UNC’s winning streak includes recent road victories at Syracuse and Florida State. The Tar Heels are averaging 90.8 points over the last five games, the first time Carolina has scored 80 points or more in five straight ACC matchups since February 2018. And across the last four games, UNC has hauled in a plus-59 advantage on the boards, out-rebounding NC State, Virginia, Florida State and Miami by a combined margin of 148-89.
Altogether, UNC has won six of its last seven games. The Tar Heels have won four straight by double digits, while producing an average victory margin of 15 points per game during their five-game winning streak.

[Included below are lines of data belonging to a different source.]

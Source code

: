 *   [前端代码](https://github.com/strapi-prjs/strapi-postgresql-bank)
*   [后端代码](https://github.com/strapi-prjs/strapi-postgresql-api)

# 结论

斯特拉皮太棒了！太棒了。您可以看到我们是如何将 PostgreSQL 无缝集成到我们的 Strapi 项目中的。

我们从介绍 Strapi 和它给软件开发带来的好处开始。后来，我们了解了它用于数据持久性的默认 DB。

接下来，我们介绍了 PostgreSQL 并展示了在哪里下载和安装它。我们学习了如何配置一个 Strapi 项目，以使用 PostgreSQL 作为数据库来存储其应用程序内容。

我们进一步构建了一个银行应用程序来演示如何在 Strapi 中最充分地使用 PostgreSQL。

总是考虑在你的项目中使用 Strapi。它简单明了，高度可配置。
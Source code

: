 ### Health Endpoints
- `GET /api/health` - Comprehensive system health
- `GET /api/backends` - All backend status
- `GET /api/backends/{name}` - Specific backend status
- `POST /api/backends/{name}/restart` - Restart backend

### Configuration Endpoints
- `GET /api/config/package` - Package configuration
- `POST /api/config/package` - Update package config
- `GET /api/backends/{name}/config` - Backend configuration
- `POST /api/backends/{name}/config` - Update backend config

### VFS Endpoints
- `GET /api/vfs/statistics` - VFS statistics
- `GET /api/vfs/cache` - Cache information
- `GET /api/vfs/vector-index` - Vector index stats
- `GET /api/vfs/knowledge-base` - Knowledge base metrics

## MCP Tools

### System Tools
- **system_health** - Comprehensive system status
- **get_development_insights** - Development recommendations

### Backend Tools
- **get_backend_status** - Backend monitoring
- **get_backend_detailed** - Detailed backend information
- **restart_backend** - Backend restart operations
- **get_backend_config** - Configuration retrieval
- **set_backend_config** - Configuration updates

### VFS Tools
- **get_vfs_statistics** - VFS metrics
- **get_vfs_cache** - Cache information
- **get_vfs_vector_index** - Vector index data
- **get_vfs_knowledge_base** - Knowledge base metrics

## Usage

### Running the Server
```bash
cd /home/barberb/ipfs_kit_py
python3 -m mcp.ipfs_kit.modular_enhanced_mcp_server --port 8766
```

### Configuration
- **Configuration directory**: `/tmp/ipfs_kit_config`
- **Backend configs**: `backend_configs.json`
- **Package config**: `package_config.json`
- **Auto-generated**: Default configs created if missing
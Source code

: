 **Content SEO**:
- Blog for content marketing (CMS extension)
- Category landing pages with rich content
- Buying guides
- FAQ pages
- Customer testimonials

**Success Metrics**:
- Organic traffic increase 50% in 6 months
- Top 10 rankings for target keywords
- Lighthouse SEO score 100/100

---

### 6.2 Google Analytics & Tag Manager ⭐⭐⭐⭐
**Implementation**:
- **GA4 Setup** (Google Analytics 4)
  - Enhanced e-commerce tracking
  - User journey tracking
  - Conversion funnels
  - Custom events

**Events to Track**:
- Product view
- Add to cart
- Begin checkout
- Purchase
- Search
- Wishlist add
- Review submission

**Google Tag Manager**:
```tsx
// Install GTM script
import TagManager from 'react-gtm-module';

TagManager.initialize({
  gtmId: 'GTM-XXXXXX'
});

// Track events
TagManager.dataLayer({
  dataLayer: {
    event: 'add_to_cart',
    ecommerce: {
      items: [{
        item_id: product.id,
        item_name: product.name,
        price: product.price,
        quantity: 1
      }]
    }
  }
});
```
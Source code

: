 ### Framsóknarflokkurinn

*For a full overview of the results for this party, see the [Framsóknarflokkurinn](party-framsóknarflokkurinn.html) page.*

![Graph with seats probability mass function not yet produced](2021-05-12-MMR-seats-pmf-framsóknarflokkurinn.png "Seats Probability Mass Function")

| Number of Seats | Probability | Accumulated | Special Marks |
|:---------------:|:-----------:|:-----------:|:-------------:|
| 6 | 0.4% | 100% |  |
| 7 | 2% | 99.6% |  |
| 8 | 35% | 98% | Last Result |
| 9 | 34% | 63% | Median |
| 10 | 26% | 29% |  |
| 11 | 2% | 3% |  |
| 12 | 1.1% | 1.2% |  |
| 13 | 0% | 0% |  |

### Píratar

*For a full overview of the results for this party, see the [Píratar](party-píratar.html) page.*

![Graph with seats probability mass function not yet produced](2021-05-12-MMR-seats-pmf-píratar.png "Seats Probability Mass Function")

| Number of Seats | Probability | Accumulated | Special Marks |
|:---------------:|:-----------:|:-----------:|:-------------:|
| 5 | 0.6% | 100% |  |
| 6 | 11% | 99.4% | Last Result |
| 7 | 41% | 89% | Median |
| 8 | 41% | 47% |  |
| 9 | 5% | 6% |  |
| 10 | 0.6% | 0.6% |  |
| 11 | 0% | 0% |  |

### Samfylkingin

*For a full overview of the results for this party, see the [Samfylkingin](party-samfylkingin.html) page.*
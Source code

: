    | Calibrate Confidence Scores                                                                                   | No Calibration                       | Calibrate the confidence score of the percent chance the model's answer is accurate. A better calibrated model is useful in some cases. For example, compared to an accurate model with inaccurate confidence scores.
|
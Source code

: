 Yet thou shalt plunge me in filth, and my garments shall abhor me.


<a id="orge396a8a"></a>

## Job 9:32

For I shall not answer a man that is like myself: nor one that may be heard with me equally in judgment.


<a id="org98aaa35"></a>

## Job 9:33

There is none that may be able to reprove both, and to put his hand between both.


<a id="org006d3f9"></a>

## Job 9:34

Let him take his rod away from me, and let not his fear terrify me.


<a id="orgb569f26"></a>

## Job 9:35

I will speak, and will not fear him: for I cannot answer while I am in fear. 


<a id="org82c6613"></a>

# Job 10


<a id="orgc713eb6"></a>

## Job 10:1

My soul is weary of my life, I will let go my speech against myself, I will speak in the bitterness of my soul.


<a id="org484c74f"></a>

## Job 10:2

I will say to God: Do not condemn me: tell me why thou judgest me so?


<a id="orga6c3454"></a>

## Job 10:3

But there’s certainly much more needle-moving work that needs to be accomplished between now and March 16, Selection Sunday for the NCAA Tournament field. Carolina still has just two ACC victories against teams in the top half of the mediocre league (SMU and Georgia Tech). And since being blown out Feb. 10 at Clemson, the five opponents the Tar Heels have defeated have a combined conference record of just 26-64 in ACC play.
“You want your players individually to get better and to improve, and you want your team to improve,” Davis said Monday. “And I feel like we’re headed in that direction. But there’s a long way to go. This is a huge week for us, and Virginia Tech is a really good basketball team. It’s very difficult to play them anywhere, especially on their home floor.”